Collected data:
::::::::

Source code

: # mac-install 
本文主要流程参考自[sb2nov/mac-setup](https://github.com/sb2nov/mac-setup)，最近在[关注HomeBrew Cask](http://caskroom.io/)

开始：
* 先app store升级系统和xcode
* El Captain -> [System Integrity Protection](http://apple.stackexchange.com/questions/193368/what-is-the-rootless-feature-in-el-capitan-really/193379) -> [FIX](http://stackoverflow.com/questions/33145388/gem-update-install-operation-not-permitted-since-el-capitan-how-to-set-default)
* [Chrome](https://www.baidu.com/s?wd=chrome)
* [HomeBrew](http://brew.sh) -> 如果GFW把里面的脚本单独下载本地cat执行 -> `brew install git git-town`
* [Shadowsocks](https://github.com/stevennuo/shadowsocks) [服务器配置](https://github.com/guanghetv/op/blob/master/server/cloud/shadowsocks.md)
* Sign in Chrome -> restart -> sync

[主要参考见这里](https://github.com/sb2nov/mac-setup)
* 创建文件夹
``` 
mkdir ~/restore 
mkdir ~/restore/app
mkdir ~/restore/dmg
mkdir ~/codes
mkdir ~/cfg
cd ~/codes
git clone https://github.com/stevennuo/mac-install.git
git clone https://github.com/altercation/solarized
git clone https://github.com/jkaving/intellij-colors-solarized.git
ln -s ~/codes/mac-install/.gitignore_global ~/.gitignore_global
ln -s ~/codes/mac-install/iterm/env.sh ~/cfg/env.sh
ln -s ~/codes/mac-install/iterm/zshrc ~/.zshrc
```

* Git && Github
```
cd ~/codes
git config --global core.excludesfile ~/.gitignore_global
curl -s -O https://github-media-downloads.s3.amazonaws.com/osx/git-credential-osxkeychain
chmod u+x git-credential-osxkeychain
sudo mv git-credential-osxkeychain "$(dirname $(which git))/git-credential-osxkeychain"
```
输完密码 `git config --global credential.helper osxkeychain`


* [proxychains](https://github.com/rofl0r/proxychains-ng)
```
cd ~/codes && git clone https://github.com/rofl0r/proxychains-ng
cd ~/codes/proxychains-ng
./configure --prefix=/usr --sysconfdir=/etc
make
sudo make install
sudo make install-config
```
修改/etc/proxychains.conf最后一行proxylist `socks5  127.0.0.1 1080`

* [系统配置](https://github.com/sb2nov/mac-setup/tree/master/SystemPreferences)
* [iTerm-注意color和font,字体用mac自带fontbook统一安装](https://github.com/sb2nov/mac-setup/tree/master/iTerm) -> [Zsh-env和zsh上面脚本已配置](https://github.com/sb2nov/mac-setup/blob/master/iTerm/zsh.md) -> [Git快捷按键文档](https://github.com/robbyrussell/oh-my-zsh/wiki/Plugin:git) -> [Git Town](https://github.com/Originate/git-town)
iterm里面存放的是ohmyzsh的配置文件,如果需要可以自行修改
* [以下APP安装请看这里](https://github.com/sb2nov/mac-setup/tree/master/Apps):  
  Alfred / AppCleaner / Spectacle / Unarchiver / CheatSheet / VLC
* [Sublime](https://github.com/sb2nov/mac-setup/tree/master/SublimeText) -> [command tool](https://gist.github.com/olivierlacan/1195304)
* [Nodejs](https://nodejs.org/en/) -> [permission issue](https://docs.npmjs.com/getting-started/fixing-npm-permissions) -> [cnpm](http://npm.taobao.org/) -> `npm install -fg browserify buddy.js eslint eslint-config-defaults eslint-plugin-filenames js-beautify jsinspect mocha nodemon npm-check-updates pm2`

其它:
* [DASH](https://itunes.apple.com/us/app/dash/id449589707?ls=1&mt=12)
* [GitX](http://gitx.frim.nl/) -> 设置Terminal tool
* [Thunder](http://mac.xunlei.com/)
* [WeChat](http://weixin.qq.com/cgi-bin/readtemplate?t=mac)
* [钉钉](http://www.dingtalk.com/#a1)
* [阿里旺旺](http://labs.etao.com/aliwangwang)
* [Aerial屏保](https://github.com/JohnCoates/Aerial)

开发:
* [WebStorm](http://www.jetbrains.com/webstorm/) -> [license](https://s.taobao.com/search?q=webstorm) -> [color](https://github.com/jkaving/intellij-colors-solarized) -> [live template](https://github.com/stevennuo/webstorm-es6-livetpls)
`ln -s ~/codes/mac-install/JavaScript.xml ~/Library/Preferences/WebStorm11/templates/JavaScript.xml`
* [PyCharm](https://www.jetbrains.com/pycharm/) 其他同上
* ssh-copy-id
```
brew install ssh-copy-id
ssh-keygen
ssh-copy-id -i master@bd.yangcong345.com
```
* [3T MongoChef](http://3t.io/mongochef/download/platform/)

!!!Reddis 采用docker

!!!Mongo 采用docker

::::::::

Tally the lines in the records above that contain the word "taobao". Write the number and nothing else.

▸ **FINAL ANSWER**
2